BROOKLYN, N.Y. (Legal Newsline) – As a class action lawsuit over an allegedly bogus liver detoxifier, the two sides have written a federal judge about the prospect of injunctive relief.

In December, U.S. District Court Judge William Kuntz II, of the Eastern District of New York, received letters regarding the complaint of plaintiff Yee Tina Lau, who alleges NOW Health Group falsely misrepresented a liver detoxifier she argues led her to believe would rejuvenate her liver. 

NOW Health Group requested a pre-motion conference in advance of its impending motion to dismiss, while Lau's counsel wrote to request a denial of the conference.

The complaint, filed by Lau individually and on behalf of others similarly situated and authored by counsel Lee Litigation Group, argues that NOW’s Liver Detoxifier & Regenerator dietary supplement did not deliver its promise to revive her liver and did nothing but cost her money and will do the same to future consumers.

Seeking injunctive relief for herself and others based on Belfiore v. Procter & Gamble Co. from 2014, Lau argues “'[A]n injunction in connection with a class action is designed to afford protection of future consumers from the same fraud.' It does this by permitting the plaintiff to sue on their behalf,” according to Lee's response letter.

But NOW does not see it that way.

Citing Sitt v. Nature’s Bounty from 2016, NOW’s counsel, attorney Jason Girstein, argues that Lau “lacks standing to pursue injunctive relief on behalf of herself or the putative class because the complaint fails to allege any likelihood of future harm,” according to the attorney's response letter.

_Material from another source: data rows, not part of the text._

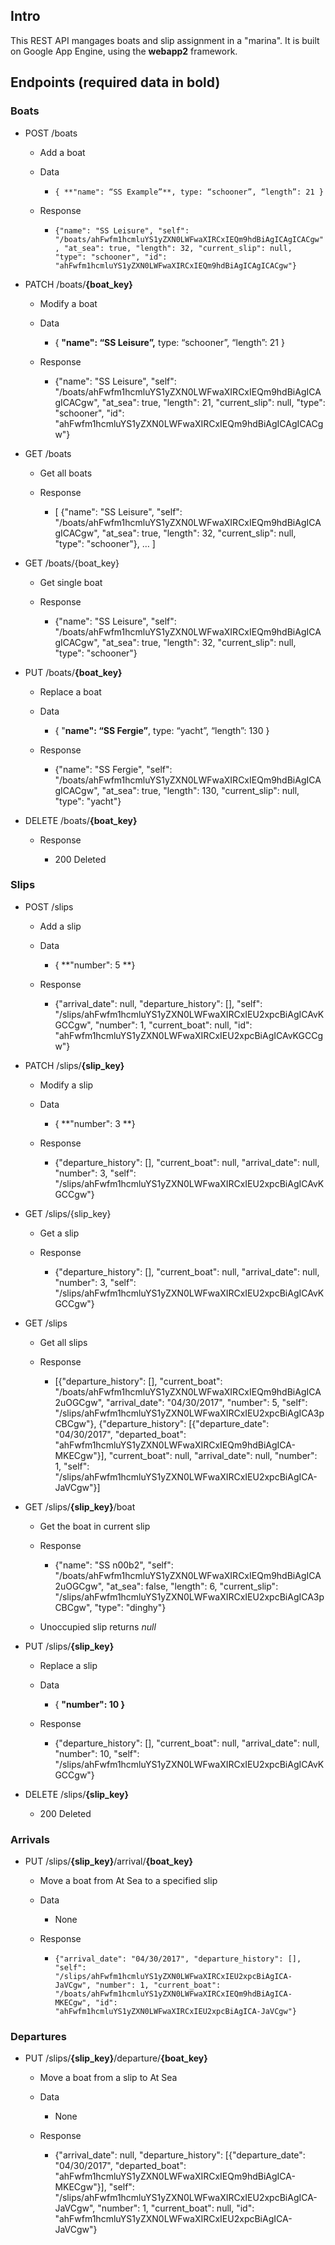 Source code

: ## Intro
This REST API mangages boats and slip assignment in a "marina". It is built on Google App Engine, using the **webapp2** framework.

## Endpoints (required data in **bold**)

### Boats

* POST /boats

    * Add a boat

    * Data

        * ```{ **"name": “SS Example”**, type: “schooner”, “length”: 21 }```

    * Response

        * ```{"name": "SS Leisure", "self": "/boats/ahFwfm1hcmluYS1yZXN0LWFwaXIRCxIEQm9hdBiAgICAgICACgw", "at_sea": true, "length": 32, "current_slip": null, "type": "schooner", "id": "ahFwfm1hcmluYS1yZXN0LWFwaXIRCxIEQm9hdBiAgICAgICACgw"}```

* PATCH /boats/**{boat_key}**

    * Modify a boat

    * Data

        * { **"name": “SS Leisure”,** type: “schooner”, “length”: 21 }

    * Response

        * {"name": "SS Leisure", "self": "/boats/ahFwfm1hcmluYS1yZXN0LWFwaXIRCxIEQm9hdBiAgICAgICACgw", "at_sea": true, "length": 21, "current_slip": null, "type": "schooner", "id": "ahFwfm1hcmluYS1yZXN0LWFwaXIRCxIEQm9hdBiAgICAgICACgw"}

* GET /boats

    * Get all boats

    * Response

        * [ {"name": "SS Leisure", "self": "/boats/ahFwfm1hcmluYS1yZXN0LWFwaXIRCxIEQm9hdBiAgICAgICACgw", "at_sea": true, "length": 32, "current_slip": null, "type": "schooner"}, … ]

* GET /boats/{boat_key}

    * Get single boat

    * Response

        * {"name": "SS Leisure", "self": "/boats/ahFwfm1hcmluYS1yZXN0LWFwaXIRCxIEQm9hdBiAgICAgICACgw", "at_sea": true, "length": 32, "current_slip": null, "type": "schooner"}

* PUT /boats/**{boat_key}**

    * Replace a boat

    * Data

        * { "**name": “SS Fergie”**, type: “yacht”, “length”: 130 }

    * Response

        * {"name": "SS Fergie", "self": "/boats/ahFwfm1hcmluYS1yZXN0LWFwaXIRCxIEQm9hdBiAgICAgICACgw", "at_sea": true, "length": 130, "current_slip": null, "type": "yacht"}

* DELETE /boats/**{boat_key}**

    * Response

        * 200 Deleted

### Slips

* POST /slips

    * Add a slip

    * Data

        * { **"number": 5 **}

    * Response

        * {"arrival_date": null, "departure_history": [], "self": "/slips/ahFwfm1hcmluYS1yZXN0LWFwaXIRCxIEU2xpcBiAgICAvKGCCgw", "number": 1, "current_boat": null, "id": "ahFwfm1hcmluYS1yZXN0LWFwaXIRCxIEU2xpcBiAgICAvKGCCgw"}

* PATCH /slips/**{slip_key}**

    * Modify a slip

    * Data

        * { **"number": 3 **}

    * Response

        * {"departure_history": [], "current_boat": null, "arrival_date": null, "number": 3, "self": "/slips/ahFwfm1hcmluYS1yZXN0LWFwaXIRCxIEU2xpcBiAgICAvKGCCgw"}

* GET /slips/{slip_key}

    * Get a slip

    * Response

        * {"departure_history": [], "current_boat": null, "arrival_date": null, "number": 3, "self": "/slips/ahFwfm1hcmluYS1yZXN0LWFwaXIRCxIEU2xpcBiAgICAvKGCCgw"}

* GET /slips

    * Get all slips

    * Response

        * [{"departure_history": [], "current_boat": "/boats/ahFwfm1hcmluYS1yZXN0LWFwaXIRCxIEQm9hdBiAgICA2uOGCgw", "arrival_date": "04/30/2017", "number": 5, "self": "/slips/ahFwfm1hcmluYS1yZXN0LWFwaXIRCxIEU2xpcBiAgICA3pCBCgw"}, {"departure_history": [{"departure_date": "04/30/2017", "departed_boat": "ahFwfm1hcmluYS1yZXN0LWFwaXIRCxIEQm9hdBiAgICA-MKECgw"}], "current_boat": null, "arrival_date": null, "number": 1, "self": "/slips/ahFwfm1hcmluYS1yZXN0LWFwaXIRCxIEU2xpcBiAgICA-JaVCgw"}]

* GET /slips/**{slip_key}**/boat

    * Get the boat in current slip

    * Response

        * {"name": "SS n00b2", "self": "/boats/ahFwfm1hcmluYS1yZXN0LWFwaXIRCxIEQm9hdBiAgICA2uOGCgw", "at_sea": false, "length": 6, "current_slip": "/slips/ahFwfm1hcmluYS1yZXN0LWFwaXIRCxIEU2xpcBiAgICA3pCBCgw", "type": "dinghy"}

    * Unoccupied slip returns *null*

* PUT /slips/**{slip_key}**

    * Replace a slip

    * Data

        * { **"number": 10 }**

    * Response

        * {"departure_history": [], "current_boat": null, "arrival_date": null, "number": 10, "self": "/slips/ahFwfm1hcmluYS1yZXN0LWFwaXIRCxIEU2xpcBiAgICAvKGCCgw"}

* DELETE /slips/**{slip_key}**

    * 200 Deleted

### Arrivals

* PUT /slips/**{slip_key}**/arrival/**{boat_key}**

    * Move a boat from At Sea to a specified slip

    * Data

        * None

    * Response

        * ```{"arrival_date": "04/30/2017", "departure_history": [], "self": "/slips/ahFwfm1hcmluYS1yZXN0LWFwaXIRCxIEU2xpcBiAgICA-JaVCgw", "number": 1, "current_boat": "/boats/ahFwfm1hcmluYS1yZXN0LWFwaXIRCxIEQm9hdBiAgICA-MKECgw", "id": "ahFwfm1hcmluYS1yZXN0LWFwaXIRCxIEU2xpcBiAgICA-JaVCgw"}```

### Departures

* PUT /slips/**{slip_key}**/departure/**{boat_key}**

    * Move a boat from a slip to At Sea

    * Data

        * None

    * Response

        * {"arrival_date": null, "departure_history": [{"departure_date": "04/30/2017", "departed_boat": "ahFwfm1hcmluYS1yZXN0LWFwaXIRCxIEQm9hdBiAgICA-MKECgw"}], "self": "/slips/ahFwfm1hcmluYS1yZXN0LWFwaXIRCxIEU2xpcBiAgICA-JaVCgw", "number": 1, "current_boat": null, "id": "ahFwfm1hcmluYS1yZXN0LWFwaXIRCxIEU2xpcBiAgICA-JaVCgw"}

Gerstein also points out that there is not “cognizable injury” since Lau and other consumers cannot claim damage in the form of the full purchase price just because they allege they may in fact might have not bought the product.

In response, detailing the alleged deception, Lau argues semantics when discussing the allegedly bogus effects of Milk Thistle, N-Acetyl Cysteine, or Methionine actually promoting liver function.

“Science-Based Medicine, a physician-run organization, for the allegation that the ‘detoxification’ promised by defendant ‘is simply the co-opting of a real term to give legitimacy to useless products and services,’” according to Lee’s response letter.

In NOW's letter, the company says the plaintiff has no scientific evidence that the challenged statement's are false.

“Plaintiff’s quotations from news articles, websites, and purported 'medical professionals' about the general concept of 'detoxification' in no way relate to the product, its ingredients, or its capacity to support liver function,” the letter says.